Web Scraping with JavaScript/Node.js: Full Tutorial
JavaScript isn’t just for building websites — it’s one of the most powerful languages for scraping them too. With Node.js running server-side JavaScript, you get access to an ecosystem of libraries purpose-built for extracting data from the web. Whether you need to parse static HTML or render JavaScript-heavy single-page applications, Node.js has you covered.
This tutorial walks you through every approach to web scraping with JavaScript, from lightweight HTTP requests to full browser automation. By the end, you’ll know which tool to use for any scraping scenario and have working code you can adapt to your projects.
Prerequisites
Before starting, make sure you have:
- Node.js 18+ installed (download from nodejs.org)
- npm (comes with Node.js)
- A code editor (VS Code recommended)
- Basic JavaScript/ES6 knowledge (async/await, destructuring)

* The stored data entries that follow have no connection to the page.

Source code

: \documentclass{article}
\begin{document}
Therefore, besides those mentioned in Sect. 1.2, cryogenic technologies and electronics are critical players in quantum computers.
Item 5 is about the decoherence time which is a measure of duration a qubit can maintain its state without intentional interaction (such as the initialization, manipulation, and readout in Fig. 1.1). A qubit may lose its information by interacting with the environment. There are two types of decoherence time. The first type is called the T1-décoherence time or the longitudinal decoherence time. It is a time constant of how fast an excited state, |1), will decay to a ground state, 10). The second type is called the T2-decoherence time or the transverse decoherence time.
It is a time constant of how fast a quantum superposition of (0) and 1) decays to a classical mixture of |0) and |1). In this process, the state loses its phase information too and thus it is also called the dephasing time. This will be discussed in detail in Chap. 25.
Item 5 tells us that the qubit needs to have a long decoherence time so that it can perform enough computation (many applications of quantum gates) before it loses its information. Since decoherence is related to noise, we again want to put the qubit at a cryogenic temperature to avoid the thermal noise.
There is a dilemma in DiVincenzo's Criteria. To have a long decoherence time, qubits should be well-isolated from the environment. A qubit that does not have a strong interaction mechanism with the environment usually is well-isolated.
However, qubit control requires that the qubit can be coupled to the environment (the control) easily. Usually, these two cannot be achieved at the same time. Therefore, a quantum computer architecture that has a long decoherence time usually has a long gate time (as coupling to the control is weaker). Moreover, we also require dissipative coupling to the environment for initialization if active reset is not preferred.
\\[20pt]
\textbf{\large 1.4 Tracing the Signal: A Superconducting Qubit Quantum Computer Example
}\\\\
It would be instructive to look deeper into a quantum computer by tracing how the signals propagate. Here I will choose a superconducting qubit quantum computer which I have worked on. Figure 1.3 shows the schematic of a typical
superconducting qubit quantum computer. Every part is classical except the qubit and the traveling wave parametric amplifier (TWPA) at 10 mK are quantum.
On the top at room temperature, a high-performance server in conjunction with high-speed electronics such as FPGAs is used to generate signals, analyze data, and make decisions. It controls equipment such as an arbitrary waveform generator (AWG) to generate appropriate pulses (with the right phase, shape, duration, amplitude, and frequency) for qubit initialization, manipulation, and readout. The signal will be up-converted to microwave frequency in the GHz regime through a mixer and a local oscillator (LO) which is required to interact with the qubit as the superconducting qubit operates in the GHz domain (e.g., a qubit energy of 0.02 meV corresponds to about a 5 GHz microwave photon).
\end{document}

- A terminal or command prompt
Verify your installation:
node --version # Should show v18.x or higher
npm --version # Should show 9.x or higherProject Setup
Create a new project directory and initialize it:
mkdir js-scraper
cd js-scraper
npm init -yAdd "type": "module" to your package.json to use ES module imports:
{
"name": "js-scraper",
"version": "1.0.0",
"type": "module",
"dependencies": {}
}Approach 1: Axios + Cheerio (Static Pages)
For pages that don’t require JavaScript rendering, the combination of Axios (HTTP client) and Cheerio (HTML parser) is fast and lightweight.
Installation
npm install axios cheerioBasic Example: Scraping a Product Page
import axios from 'axios';
import * as cheerio from 'cheerio';
async function scrapeProducts(url) {
try {
const { data } = await axios.get(url, {
headers: {
'User-Agent': 'Mozilla/5.0 (Windows NT 10.0; Win64; x64) AppleWebKit/537.36 (KHTML, like Gecko) Chrome/120.0.0.0 Safari/537.36'
}
});
const $ = cheerio.load(data);
const products = [];
$('.product-card').each((index, element) => {
const name = $(element).find('.product-title').text().trim();
const price = $(element).find('.price').text().trim();
const link = $(element).find('a').attr('href');
const rating = $(element).find('.rating').attr('data-score');
products.push({
name,
price,
link,
rating: parseFloat(rating) || null
});
});
return products;
} catch (error) {
console.error(`Error scraping ${url}:`, error.message);
return [];
}
}
const products = await scrapeProducts('https://example.com/products');
console.log(JSON.stringify(products, null, 2));Handling Pagination
async function scrapeAllPages(baseUrl, maxPages = 10) {
const allProducts = [];
for (let page = 1; page <= maxPages; page++) {
const url = `${baseUrl}?page=${page}`;
console.log(`Scraping page ${page}...`);
const { data } = await axios.get(url, {
headers: {
'User-Agent': 'Mozilla/5.0 (Windows NT 10.0; Win64; x64) AppleWebKit/537.36'
}
});
const $ = cheerio.load(data);
const products = [];
$('.product-card').each((i, el) => {
products.push({
name: $(el).find('.title').text().trim(),
price: $(el).find('.price').text().trim()
});
});
if (products.length === 0) {
console.log('No more products found. Stopping.');
break;
}
allProducts.push(...products);
// Respectful delay between requests
await new Promise(resolve => setTimeout(resolve, 1500));
}
return allProducts;
}Saving Data to CSV
import { writeFileSync } from 'fs';
function saveToCSV(data, filename) {
if (data.length === 0) return;
const headers = Object.keys(data[0]).join(',');
const rows = data.map(item =>
Object.values(item).map(val =>
`"${String(val).replace(/"/g, '""')}"`
).join(',')
);
const csv = [headers, ...rows].join('\n');
writeFileSync(filename, csv, 'utf-8');
console.log(`Saved ${data.length} records to ${filename}`);
}
const results = await scrapeProducts('https://example.com/products');
saveToCSV(results, 'products.csv');Approach 2: Puppeteer (Browser Automation)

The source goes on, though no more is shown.